第44話 新しい恋の予感
「結局、課題どうする?」
せっかくなので打ち上げに行こう、という朔空の号令の下、私たちはファミレスに集まっていた。注文したパフェに舌鼓を打ちながら、私は尋ねる。
「俺はたぶん、何もやれないと思う。悪い」
朔空は申し訳なさそうにそう言った。
「仕方ないよ。通常の宿題も鬼のように出たし、ミライさんもやらなくていいって言ったんだから」
莉緒は励ますつもりでそう言ったのだろう。しかし、それはこちらに飛び火して、私は思わず嘆いてしまう。
「うげ。そういえばそうだった」
わが校はエスカレーター式な分、大学受験を乗り越えてきた同級生と差が出てはいけないと、通常の授業からしてかなり詰め込み型だ。受験生に比べれば少ないのかもしれないけれど、それでも宿題の量から考えて、夏休みに割かれる勉強量はそれなりのものになるだろう。
「休みが休みじゃないよな」
愛生もこれに同意した。

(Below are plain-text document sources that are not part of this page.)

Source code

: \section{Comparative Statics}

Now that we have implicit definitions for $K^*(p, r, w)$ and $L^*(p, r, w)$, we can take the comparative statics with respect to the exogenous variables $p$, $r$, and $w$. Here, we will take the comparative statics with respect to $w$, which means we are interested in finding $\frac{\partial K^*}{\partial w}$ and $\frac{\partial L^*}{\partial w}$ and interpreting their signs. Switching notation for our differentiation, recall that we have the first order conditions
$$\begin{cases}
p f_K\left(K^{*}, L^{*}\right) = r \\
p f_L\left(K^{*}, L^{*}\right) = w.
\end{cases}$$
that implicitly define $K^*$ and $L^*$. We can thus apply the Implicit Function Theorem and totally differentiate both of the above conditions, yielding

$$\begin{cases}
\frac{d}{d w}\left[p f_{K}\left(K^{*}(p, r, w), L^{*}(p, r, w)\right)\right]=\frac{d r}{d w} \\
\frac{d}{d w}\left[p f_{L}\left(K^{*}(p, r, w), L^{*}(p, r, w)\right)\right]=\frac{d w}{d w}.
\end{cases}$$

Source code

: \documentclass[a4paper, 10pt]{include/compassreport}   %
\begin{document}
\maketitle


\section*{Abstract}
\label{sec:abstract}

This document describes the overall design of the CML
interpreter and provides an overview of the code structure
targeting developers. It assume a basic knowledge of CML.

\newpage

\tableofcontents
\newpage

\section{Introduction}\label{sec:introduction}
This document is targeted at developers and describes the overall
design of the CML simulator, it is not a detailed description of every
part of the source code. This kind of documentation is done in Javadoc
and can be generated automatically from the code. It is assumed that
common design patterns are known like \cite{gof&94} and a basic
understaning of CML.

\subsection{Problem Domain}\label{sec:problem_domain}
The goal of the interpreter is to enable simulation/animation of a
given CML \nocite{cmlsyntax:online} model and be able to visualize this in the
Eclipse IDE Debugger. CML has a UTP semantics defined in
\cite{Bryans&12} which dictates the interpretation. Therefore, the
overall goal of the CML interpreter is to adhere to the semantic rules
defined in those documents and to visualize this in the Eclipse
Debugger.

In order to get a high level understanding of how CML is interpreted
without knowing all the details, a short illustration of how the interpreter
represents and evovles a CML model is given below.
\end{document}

愛生は更に夏休み中に英語の補習がある。
「むしろ追加の課題なんてほとんどやれないのかも」
私が悲観的にそう言うと、朔空が答える。
「まあ、それは気持ち次第じゃないか」
朝から晩まで部活漬けになることが約束されている朔空にそう言われてしまうと、なんとなく、比較的暇な私が匙を投げるわけにはいかない気がしてくる。
「う~ん……。で、莉緒と愛生はどうするの」
改めてそう聞くと、愛生は即答する。
「もちろん、俺はやる。せっかくだし、支援団体の訪問とか交流会への参加とか、夏休みだからこそできそうなことにしようかと」
その答えにからかいの気持ちが沸きあがる。
「大丈夫なの? 愛生は英語の補習もあるでしょ?」
すると愛生は得意げに笑った。
「わかってないな、華恋。英語の補習中に宿題を片付ければいいんだよ。強制的に机に向かわされている分、家でやるより集中できる」
「いや、それ全然ドヤ顔で言うことじゃないから。それじゃあ英語の補習の意味がなくなるでしょ」
私は呆れて突っ込むが、愛生はどこ吹く風といった具合だ。
「あのな、語学なんてものは、そのうちAIが全部どうにかしてくれるんだよ。そんなことに時間を割く必要はない」
「出た。勉強できないやつが使う勉強不要論」
すると私たちの会話に朔空が割って入る。
「まあ、何に重きを置くかなんて人それぞれだ。それで愛生が困っても自業自得なんだから放っておけよ」
朔空の仲裁に、私はひとまず不毛なことで愛生と争うのはやめた。
「じゃあ莉緒はどうするの?」
「う~ん、私も何かしらやろうと思ってるよ。小論文は書いたことないから、卒論の練習になりそうかなって」
私が納得したようにうなずくと、おもむろに愛生が口を開いた。
「……ところで、前から思ってたんだけど、莉緒ってミライさんのこと好きだったりする?」
その瞬間、飲みかけの紅茶を吹き出してしまった私をどうか許してほしい。
「え」
莉緒から発せられたのはたった一文字の感嘆詞だった。私は慌てて口元やテーブルをおしぼりで拭きながら、莉緒の様子を観察する。すると、みるみる顔が赤く染まっていくのがわかった。
「え、え、え……な、何! きゅ、急に何なの⁉」
真っ赤になって慌てる姿を見ると、あながち愛生の指摘は間違っていないのかもしれない。私は俄然興味がわいた。
「何々、どういうこと?」
莉緒と愛生の顔を交互に見ながら訪ねると、愛生が答える。
「別に、ただの勘だったんだけど……。なんとなく、クィア研究の時の莉緒は生き生きしてる感じがするし、特にミライさんと話すときは楽しそうだよなって思っただけで」
愛生としても確信があって聞いたわけではなかったのかもしれない。何せ愛生以上に莉緒と一緒にいる私が気づかなかったのだから。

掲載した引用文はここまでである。